Tell how many lines in the data below include the word "Configure". The answer is the number only.

(Collected data)

_ _ _ _ _ _ _

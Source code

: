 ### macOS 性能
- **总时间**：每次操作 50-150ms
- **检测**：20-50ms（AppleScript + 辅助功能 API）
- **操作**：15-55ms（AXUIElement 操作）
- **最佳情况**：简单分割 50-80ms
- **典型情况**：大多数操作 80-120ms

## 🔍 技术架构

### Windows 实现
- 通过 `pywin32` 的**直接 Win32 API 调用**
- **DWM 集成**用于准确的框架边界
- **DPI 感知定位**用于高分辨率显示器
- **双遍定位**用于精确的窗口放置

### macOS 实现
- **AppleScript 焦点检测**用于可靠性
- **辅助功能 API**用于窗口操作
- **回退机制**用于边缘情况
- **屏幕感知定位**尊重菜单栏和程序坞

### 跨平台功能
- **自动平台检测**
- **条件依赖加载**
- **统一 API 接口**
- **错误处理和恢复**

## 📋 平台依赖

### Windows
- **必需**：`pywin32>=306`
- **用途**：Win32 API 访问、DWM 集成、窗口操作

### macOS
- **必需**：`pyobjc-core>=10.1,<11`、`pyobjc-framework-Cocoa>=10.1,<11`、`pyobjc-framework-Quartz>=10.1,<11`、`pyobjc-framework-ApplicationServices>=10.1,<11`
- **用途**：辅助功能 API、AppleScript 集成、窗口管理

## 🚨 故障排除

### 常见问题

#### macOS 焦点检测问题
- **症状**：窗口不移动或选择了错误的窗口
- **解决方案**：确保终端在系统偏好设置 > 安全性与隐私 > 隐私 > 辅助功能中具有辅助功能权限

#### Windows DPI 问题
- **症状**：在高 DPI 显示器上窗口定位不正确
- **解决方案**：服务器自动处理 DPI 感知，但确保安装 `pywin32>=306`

_ _ _ _ _ _ _

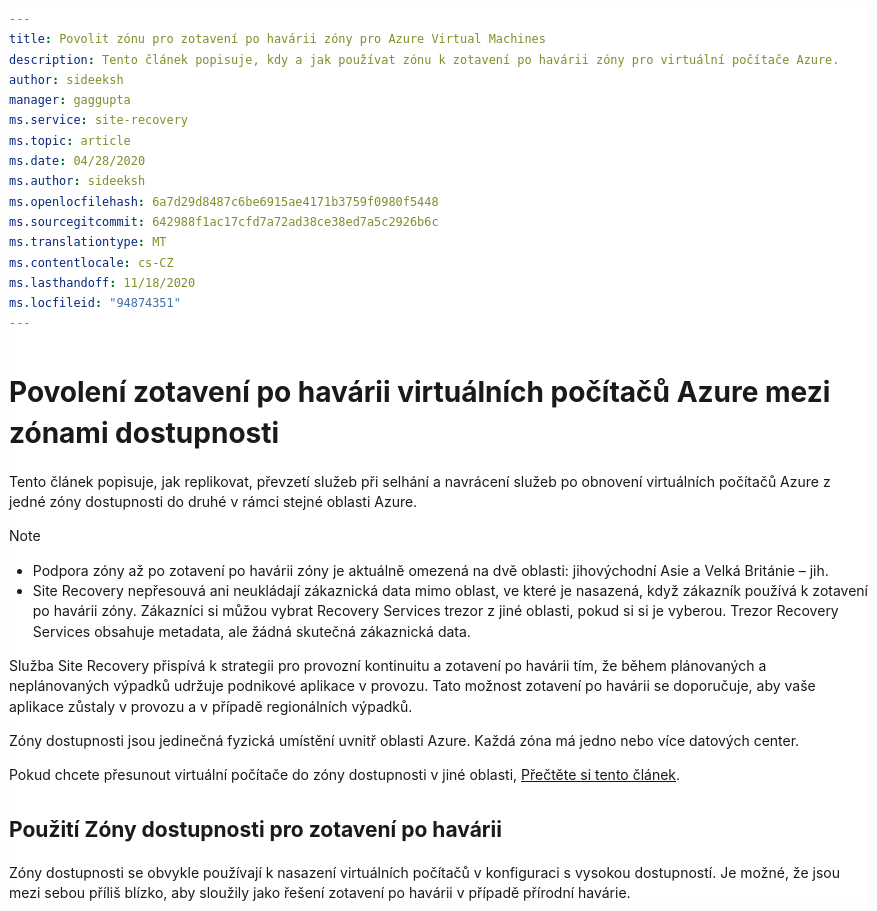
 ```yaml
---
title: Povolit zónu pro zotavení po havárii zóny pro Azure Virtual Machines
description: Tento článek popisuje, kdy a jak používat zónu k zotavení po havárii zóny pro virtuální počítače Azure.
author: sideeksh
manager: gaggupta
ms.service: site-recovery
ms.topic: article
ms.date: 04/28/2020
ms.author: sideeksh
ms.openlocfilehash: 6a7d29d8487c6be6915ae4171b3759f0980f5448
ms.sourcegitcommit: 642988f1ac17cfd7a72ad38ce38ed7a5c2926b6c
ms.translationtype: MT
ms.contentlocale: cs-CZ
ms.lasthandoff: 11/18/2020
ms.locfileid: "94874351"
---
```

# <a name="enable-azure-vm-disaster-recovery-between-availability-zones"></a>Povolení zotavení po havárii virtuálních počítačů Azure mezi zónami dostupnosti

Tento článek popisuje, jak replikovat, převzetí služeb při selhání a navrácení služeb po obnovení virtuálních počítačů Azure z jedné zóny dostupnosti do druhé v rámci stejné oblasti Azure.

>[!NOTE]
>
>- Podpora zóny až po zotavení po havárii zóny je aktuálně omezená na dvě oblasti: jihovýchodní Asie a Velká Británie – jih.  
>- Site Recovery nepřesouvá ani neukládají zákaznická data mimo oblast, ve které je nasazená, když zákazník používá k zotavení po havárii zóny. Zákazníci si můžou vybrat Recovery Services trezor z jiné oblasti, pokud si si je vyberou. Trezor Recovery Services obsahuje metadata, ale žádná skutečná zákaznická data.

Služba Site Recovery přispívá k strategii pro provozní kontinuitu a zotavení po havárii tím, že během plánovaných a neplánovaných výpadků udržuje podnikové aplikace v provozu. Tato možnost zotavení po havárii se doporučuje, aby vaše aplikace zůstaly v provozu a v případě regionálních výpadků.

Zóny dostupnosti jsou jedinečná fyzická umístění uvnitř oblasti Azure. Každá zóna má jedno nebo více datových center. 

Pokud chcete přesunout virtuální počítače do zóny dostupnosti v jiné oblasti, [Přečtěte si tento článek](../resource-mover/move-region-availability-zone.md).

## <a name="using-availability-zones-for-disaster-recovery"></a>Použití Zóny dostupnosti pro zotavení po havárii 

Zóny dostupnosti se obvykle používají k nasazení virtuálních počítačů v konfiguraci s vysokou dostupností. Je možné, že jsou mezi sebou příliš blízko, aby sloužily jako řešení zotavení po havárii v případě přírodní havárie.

_ _ _ _ _ _ _

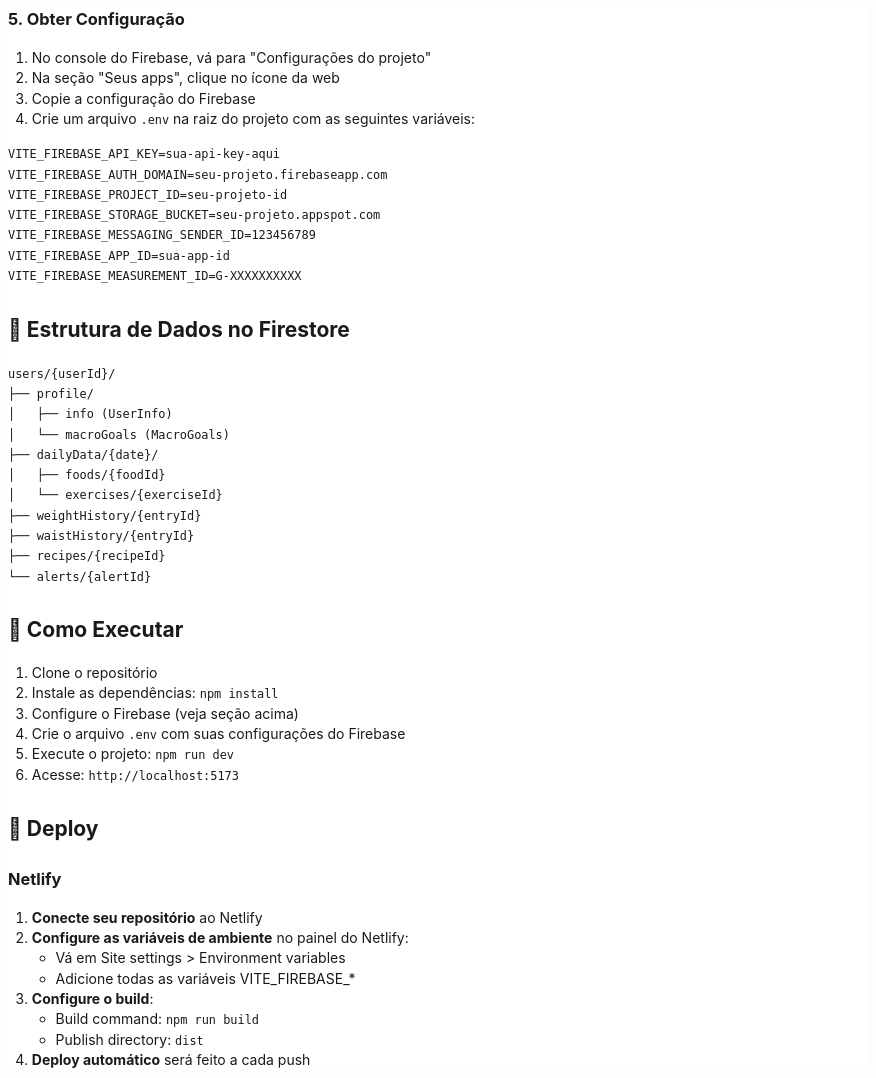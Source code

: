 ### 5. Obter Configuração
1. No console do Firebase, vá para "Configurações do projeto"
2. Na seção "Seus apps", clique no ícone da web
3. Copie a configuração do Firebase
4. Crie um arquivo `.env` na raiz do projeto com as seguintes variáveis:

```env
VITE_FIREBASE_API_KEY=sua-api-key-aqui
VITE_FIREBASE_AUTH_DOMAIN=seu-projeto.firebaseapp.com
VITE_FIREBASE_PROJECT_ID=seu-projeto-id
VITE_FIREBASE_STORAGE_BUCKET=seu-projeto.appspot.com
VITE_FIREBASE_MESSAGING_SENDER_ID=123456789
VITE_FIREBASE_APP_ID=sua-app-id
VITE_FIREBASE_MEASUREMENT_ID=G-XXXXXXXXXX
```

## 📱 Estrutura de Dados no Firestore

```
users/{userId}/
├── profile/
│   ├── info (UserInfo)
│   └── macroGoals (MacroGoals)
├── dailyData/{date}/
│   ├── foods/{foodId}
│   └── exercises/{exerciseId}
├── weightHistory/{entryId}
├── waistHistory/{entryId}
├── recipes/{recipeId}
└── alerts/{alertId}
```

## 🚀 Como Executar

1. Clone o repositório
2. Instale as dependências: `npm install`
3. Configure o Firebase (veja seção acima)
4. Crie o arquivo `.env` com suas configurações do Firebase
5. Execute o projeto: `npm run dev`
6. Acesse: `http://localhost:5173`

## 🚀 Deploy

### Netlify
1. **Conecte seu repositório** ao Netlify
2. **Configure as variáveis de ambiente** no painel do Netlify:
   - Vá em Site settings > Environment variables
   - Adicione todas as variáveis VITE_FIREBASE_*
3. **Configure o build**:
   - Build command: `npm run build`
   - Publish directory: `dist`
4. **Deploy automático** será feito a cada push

_ _ _ _ _ _ _

• OUTPUT FOR THIS EXERCISE
3